▶ **What this task involves**
Which lines of the records contain the word "data"? Show each of them.

########################################

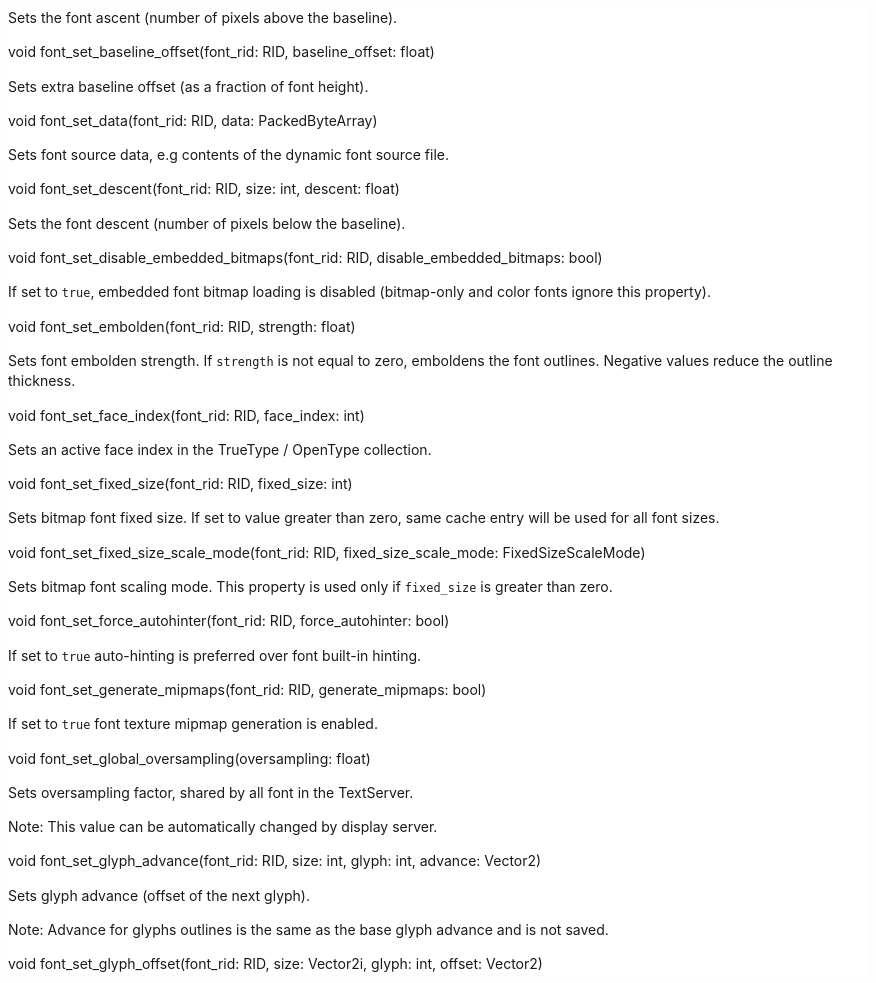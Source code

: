Sets the font ascent (number of pixels above the baseline).

void font_set_baseline_offset(font_rid: RID, baseline_offset: float)

Sets extra baseline offset (as a fraction of font height).

void font_set_data(font_rid: RID, data: PackedByteArray)

Sets font source data, e.g contents of the dynamic font source file.

void font_set_descent(font_rid: RID, size: int, descent: float)

Sets the font descent (number of pixels below the baseline).

void font_set_disable_embedded_bitmaps(font_rid: RID,
disable_embedded_bitmaps: bool)

If set to `true`, embedded font bitmap loading is disabled (bitmap-only and
color fonts ignore this property).

void font_set_embolden(font_rid: RID, strength: float)

Sets font embolden strength. If `strength` is not equal to zero, emboldens the
font outlines. Negative values reduce the outline thickness.

void font_set_face_index(font_rid: RID, face_index: int)

Sets an active face index in the TrueType / OpenType collection.

void font_set_fixed_size(font_rid: RID, fixed_size: int)

Sets bitmap font fixed size. If set to value greater than zero, same cache
entry will be used for all font sizes.

void font_set_fixed_size_scale_mode(font_rid: RID, fixed_size_scale_mode:
FixedSizeScaleMode)

Sets bitmap font scaling mode. This property is used only if `fixed_size` is
greater than zero.

void font_set_force_autohinter(font_rid: RID, force_autohinter: bool)

If set to `true` auto-hinting is preferred over font built-in hinting.

void font_set_generate_mipmaps(font_rid: RID, generate_mipmaps: bool)

If set to `true` font texture mipmap generation is enabled.

void font_set_global_oversampling(oversampling: float)

Sets oversampling factor, shared by all font in the TextServer.

Note: This value can be automatically changed by display server.

void font_set_glyph_advance(font_rid: RID, size: int, glyph: int, advance:
Vector2)

Sets glyph advance (offset of the next glyph).

Note: Advance for glyphs outlines is the same as the base glyph advance and is
not saved.

void font_set_glyph_offset(font_rid: RID, size: Vector2i, glyph: int, offset:
Vector2)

########################################

▶ **Result**
void font_set_data(font_rid: RID, data: PackedByteArray)
Sets font source data, e.g contents of the dynamic font source file.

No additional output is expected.